RESUMO - MOTIVO DO ESTUDO: Analisar o efeito do álcool sobre as células de Purkinje de ratos. MÉTODO: Ratos Wistar receberam oralmente soluções alcoólicas em diferentes concentrações 4%, 12% e 24%. Os animais foram sacrificados com 4, 8 e 12 semanas e os cerebelos foram clivados em cortes aleatórios e uniformemente isotrópicos e incluídos em parafina. Cortes de 6µm (H & E) foram analisados por estereologia. RESULTADOS: As diferenças entre a densidade por área e densidade de superfície das células de Purkinje de todos os grupos experimentais (E) e os respectivos controles (C) foram significativas. Com 12 semanas, a densidade volumétrica da célula de Purkinje diminuiu entre os grupos C e E nas concentrações de 4% e 12%, mas não para a concentração de 24%, provavelmente devido a menor ingestão de líquido pelos animais. CONCLUSÃO: O álcool exerceu efeito tóxico sobre o corpo celular da célula de Purkinje nas três concentrações estudadas a partir de 4 semanas.

PALAVRAS-CHAVE: cerebelo, estereologia, intoxicação alcoólica, célula de Purkinje.

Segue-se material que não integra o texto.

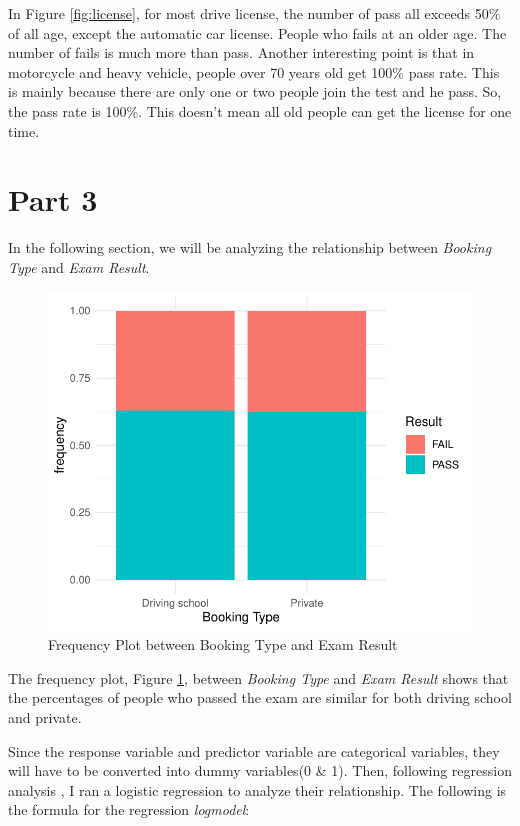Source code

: \documentclass[11pt,a4paper,]{article}
\begin{document}
In Figure \ref{fig:license}, for most drive license, the number of pass all exceeds 50\% of all age, except the automatic car license. People who fails at an older age. The number of fails is much more than pass.
Another interesting point is that in motorcycle and heavy vehicle, people over 70 years old get 100\% pass rate. This is mainly because there are only one or two people join the test and he pass. So, the pass rate is 100\%. This doesn't mean all old people can get the license for one time.

\section*{Part 3}

In the following section, we will be analyzing the relationship between \emph{Booking Type} and \emph{Exam Result}.

\begin{figure}

{\centering \includegraphics{Assignment4_files/figure-latex/frequency-1} 

}

\caption{Frequency Plot between Booking Type and Exam Result}\label{fig:frequency}
\end{figure}

The frequency plot, Figure \ref{fig:frequency}, between \emph{Booking Type} and \emph{Exam Result} shows that the percentages of people who passed the exam are similar for both driving school and private.

Since the response variable and predictor variable are categorical variables, they will have to be converted into dummy variables(0 \& 1). Then, following regression analysis \textcite{logisticregregression}, I ran a logistic regression to analyze their relationship. The following is the formula for the regression \emph{logmodel}:
\end{document}
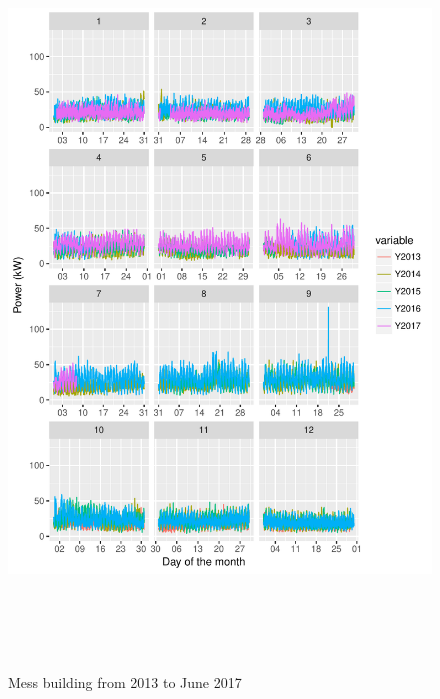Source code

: \documentclass[11pt, oneside]{article}   	%
\begin{document}
\begin{figure}
\includegraphics[width=30cm,height=20cm,keepaspectratio]{mess_build.pdf}
\caption{Mess building from  2013 to June 2017}
\end{figure}
\end{document}
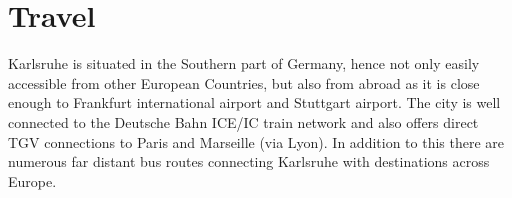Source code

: 
\newpage


\vspace*{5cm}

\section{Travel}

Karlsruhe is situated in the Southern part of Germany, hence not only easily
accessible from other European Countries, but also from abroad as it is close
enough to Frankfurt international airport and Stuttgart airport. The city
is well connected to the Deutsche Bahn ICE/IC train network and also offers
direct TGV connections to Paris and Marseille (via Lyon). In addition to this
there are numerous far distant bus routes connecting Karlsruhe with destinations
across Europe.


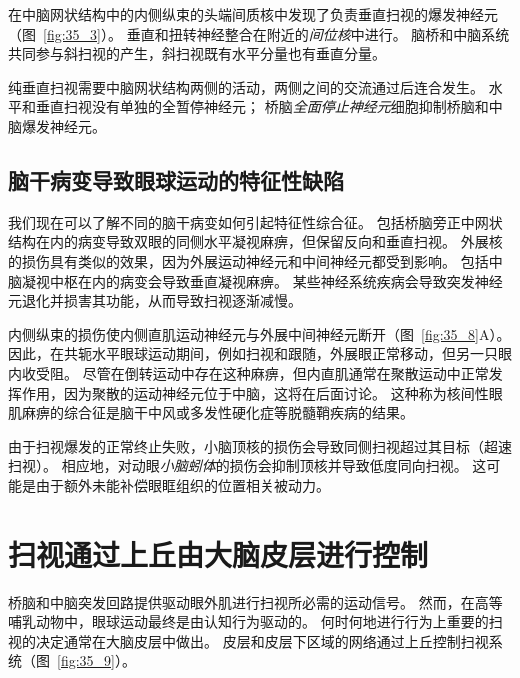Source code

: 在中脑网状结构中的内侧纵束的头端间质核中发现了负责垂直扫视的爆发神经元（图~\ref{fig:35_3}）。
垂直和扭转神经整合在附近的\textit{间位核}中进行。
脑桥和中脑系统共同参与斜扫视的产生，斜扫视既有水平分量也有垂直分量。


纯垂直扫视需要中脑网状结构两侧的活动，两侧之间的交流通过后连合发生。
水平和垂直扫视没有单独的全暂停神经元；
桥脑\textit{全面停止神经元}细胞抑制桥脑和中脑爆发神经元。



\subsection{脑干病变导致眼球运动的特征性缺陷}

我们现在可以了解不同的脑干病变如何引起特征性综合征。
包括桥脑旁正中网状结构在内的病变导致双眼的同侧水平凝视麻痹，但保留反向和垂直扫视。
外展核的损伤具有类似的效果，因为外展运动神经元和中间神经元都受到影响。
包括中脑凝视中枢在内的病变会导致垂直凝视麻痹。
某些神经系统疾病会导致突发神经元退化并损害其功能，从而导致扫视逐渐减慢。


内侧纵束的损伤使内侧直肌运动神经元与外展中间神经元断开（图~\ref{fig:35_8}A）。
因此，在共轭水平眼球运动期间，例如扫视和跟随，外展眼正常移动，但另一只眼内收受阻。
尽管在倒转运动中存在这种麻痹，但内直肌通常在聚散运动中正常发挥作用，因为聚散的运动神经元位于中脑，这将在后面讨论。
这种称为核间性眼肌麻痹的综合征是脑干中风或多发性硬化症等脱髓鞘疾病的结果。


由于扫视爆发的正常终止失败，小脑顶核的损伤会导致同侧扫视超过其目标（超速扫视）。
相应地，对动眼\textit{小脑蚓体}的损伤会抑制顶核并导致低度同向扫视。
这可能是由于额外未能补偿眼眶组织的位置相关被动力。



\section{扫视通过上丘由大脑皮层进行控制}

桥脑和中脑突发回路提供驱动眼外肌进行扫视所必需的运动信号。
然而，在高等哺乳动物中，眼球运动最终是由认知行为驱动的。
何时何地进行行为上重要的扫视的决定通常在大脑皮层中做出。
皮层和皮层下区域的网络通过上丘控制扫视系统（图~\ref{fig:35_9}）。


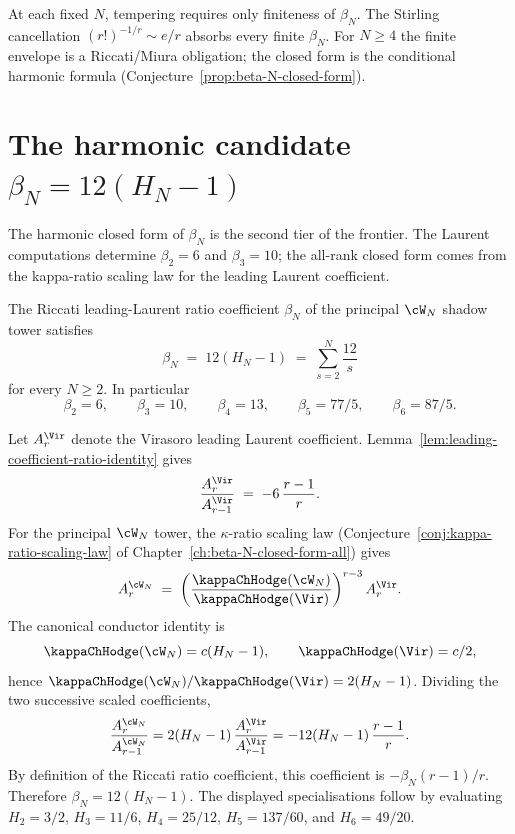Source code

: \begin{remark}
\label{rem:wn-tempering-scope}
At each fixed $N$, tempering requires only finiteness of $\beta_N$.
The Stirling cancellation $(r!)^{-1/r} \sim e/r$ absorbs every finite
$\beta_N$. For $N\ge4$ the finite envelope is a Riccati/Miura
obligation; the closed form is the conditional harmonic formula
(Conjecture~\ref{prop:beta-N-closed-form}).
\end{remark}

\section{The harmonic candidate $\beta_N = 12(H_N - 1)$}
\label{sec:beta-N-closed-form}

The harmonic closed form of $\beta_N$ is the second tier of the
frontier. The Laurent computations determine $\beta_2=6$ and
$\beta_3=10$; the all-rank closed form comes from the kappa-ratio
scaling law for the leading Laurent coefficient.

\begin{conjecture}
\label{prop:beta-N-closed-form}
\ClaimStatusConjectured
The Riccati leading-Laurent ratio coefficient $\beta_N$ of the
principal $\cW_N$ shadow tower satisfies
\[
 \beta_N \;=\; 12(H_N - 1)
 \;=\; \sum_{s=2}^{N} \frac{12}{s}
\]
for every $N \ge 2$. In particular
\[
 \beta_2 = 6,\qquad
 \beta_3 = 10,\qquad
 \beta_4 = 13,\qquad
 \beta_5 = 77/5,\qquad
 \beta_6 = 87/5.
\]
\end{conjecture}

\begin{remark}
Let $A_r^{\Vir}$ denote the Virasoro leading Laurent coefficient.
Lemma~\ref{lem:leading-coefficient-ratio-identity} gives
\[
 \frac{A_r^{\Vir}}{A_{r-1}^{\Vir}}
 \;=\; -6\,\frac{r-1}{r}.
\]
For the principal $\cW_N$ tower, the $\kappa$-ratio scaling law
\textup(Conjecture~\ref{conj:kappa-ratio-scaling-law} of
Chapter~\ref{ch:beta-N-closed-form-all}\textup) gives
\[
 A_r^{\cW_N}
 \;=\;
 \left(\frac{\kappaChHodge(\cW_N)}{\kappaChHodge(\Vir)}\right)^{r-3}
 A_r^{\Vir}.
\]
The canonical conductor identity is
\[
 \kappaChHodge(\cW_N)=c(H_N-1),\qquad \kappaChHodge(\Vir)=c/2,
\]
hence $\kappaChHodge(\cW_N)/\kappaChHodge(\Vir)=2(H_N-1)$. Dividing the two
successive scaled coefficients,
\[
 \frac{A_r^{\cW_N}}{A_{r-1}^{\cW_N}}
 =
 2(H_N-1)\,\frac{A_r^{\Vir}}{A_{r-1}^{\Vir}}
 =
 -12(H_N-1)\,\frac{r-1}{r}.
\]
By definition of the Riccati ratio coefficient, this coefficient is
$-\beta_N(r-1)/r$. Therefore $\beta_N=12(H_N-1)$. The displayed
specialisations follow by evaluating
$H_2=3/2$, $H_3=11/6$, $H_4=25/12$, $H_5=137/60$, and $H_6=49/20$.
\end{remark}

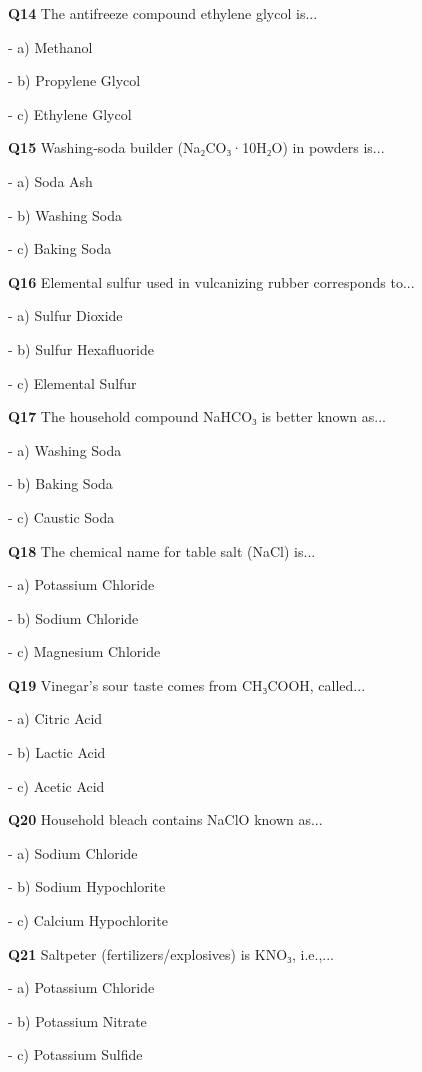 \textbf{Q14} The antifreeze compound ethylene glycol is...\par
\quad - a) Methanol\par
\quad - b) Propylene Glycol\par
\quad - c) Ethylene Glycol\par

\textbf{Q15} Washing‑soda builder (Na₂CO₃·10H₂O) in powders is...\par
\quad - a) Soda Ash\par
\quad - b) Washing Soda\par
\quad - c) Baking Soda\par

\textbf{Q16} Elemental sulfur used in vulcanizing rubber corresponds to...\par
\quad - a) Sulfur Dioxide\par
\quad - b) Sulfur Hexafluoride\par
\quad - c) Elemental Sulfur\par

\textbf{Q17} The household compound NaHCO₃ is better known as...\par
\quad - a) Washing Soda\par
\quad - b) Baking Soda\par
\quad - c) Caustic Soda\par

\textbf{Q18} The chemical name for table salt (NaCl) is...\par
\quad - a) Potassium Chloride\par
\quad - b) Sodium Chloride\par
\quad - c) Magnesium Chloride\par

\textbf{Q19} Vinegar's sour taste comes from CH₃COOH, called...\par
\quad - a) Citric Acid\par
\quad - b) Lactic Acid\par
\quad - c) Acetic Acid\par

\textbf{Q20} Household bleach contains NaClO known as...\par
\quad - a) Sodium Chloride\par
\quad - b) Sodium Hypochlorite\par
\quad - c) Calcium Hypochlorite\par

\textbf{Q21} Saltpeter (fertilizers/explosives) is KNO₃, i.e.,...\par
\quad - a) Potassium Chloride\par
\quad - b) Potassium Nitrate\par
\quad - c) Potassium Sulfide\par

Stereologic study of the cerebellar Purkinje cells submitted to alcoholic intoxication in Wistar rats

ABSTRACT - BACKGROUND: to analyze the effect of the alcohol on the cells of Purkinje. METHOD: Wistar rats received alcoholic solutions orally in different concentrations 4%, 12% and 24%. The animals were sacrificed with 4, 8 and 12 weeks and the cerebella were randomly cut and embedded in paraffin. Sections of 6µm (H&E) were stereologically analyzed. RESULTS: The differences among the density for area and density of surface of the cells of Purkinje of all of the experimental groups (E) and the respective controls (C) were significant. With 12 weeks the cell of Purkinje volume density decreased among the groups C and E in the concentrations of 4% and 12%, but not for the concentration of 24%, probably due to smaller liquid ingestion by the animals. CONCLUSION: The alcohol has toxic effect on the Purkinje cellular body in the three studied concentrations from 4 weeks.

KEY WORDS: cerebellum, Purkinje cell, alcohol, stereology.

As células de Purkinje pertencem filogeneticamente ao neocórtex cerebelar, evolutivamente a região mais recente e com uma citoarquitetura caracterizada por três camadas: molecular, Purkinje e granular1-3. A célula de Purkinje é o elemento dominante do processo de informação cerebelar e pode apresentar alterações degenerativas na senescência que podem ser notadas por métodos de coloração simples como o H & E4.

A ingestão crônica de álcool leva a doenças sociais e degenerativas de importância. Em animais, no estado de jejum, 30 minutos após a ingestão de álcool já ocorreu a absorção pelo trato digestivo com níveis sanguíneos altos; mais de 90% do álcool absorvido é oxidado no fígado e o restante excretado pelos pulmões e rins. O consumo crônico pode levar a tolerância e dependência, a graves distúrbios neurológicos e mentais, muitas vezes com decréscimo das células cerebrais e cerebelares em humanos e animais5-16. Em ratos recém-nascidos que receberam cronicamente álcool por via aérea foi observado que as células-alvo foram as de Purkinje que diminuíram em número; depois foram atingidas as células granulares17.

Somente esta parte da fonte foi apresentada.